▶ [Exercise material]:
-- -- --
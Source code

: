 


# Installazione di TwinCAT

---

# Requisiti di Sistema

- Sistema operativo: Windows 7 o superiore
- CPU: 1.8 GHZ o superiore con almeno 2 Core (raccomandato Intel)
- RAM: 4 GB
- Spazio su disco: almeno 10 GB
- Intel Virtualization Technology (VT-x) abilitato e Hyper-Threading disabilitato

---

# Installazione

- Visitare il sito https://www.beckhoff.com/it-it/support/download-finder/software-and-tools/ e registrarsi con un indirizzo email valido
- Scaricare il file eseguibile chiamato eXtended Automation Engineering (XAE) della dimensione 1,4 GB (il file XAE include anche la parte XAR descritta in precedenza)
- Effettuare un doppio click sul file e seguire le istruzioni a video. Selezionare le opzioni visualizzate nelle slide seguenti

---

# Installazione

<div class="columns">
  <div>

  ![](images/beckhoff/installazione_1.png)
-- -- --
▶ [Aim of the exercise]:
All that is needed is the number of lines above in which the string "file" appears.

▶ [Solution for this exercise]:
2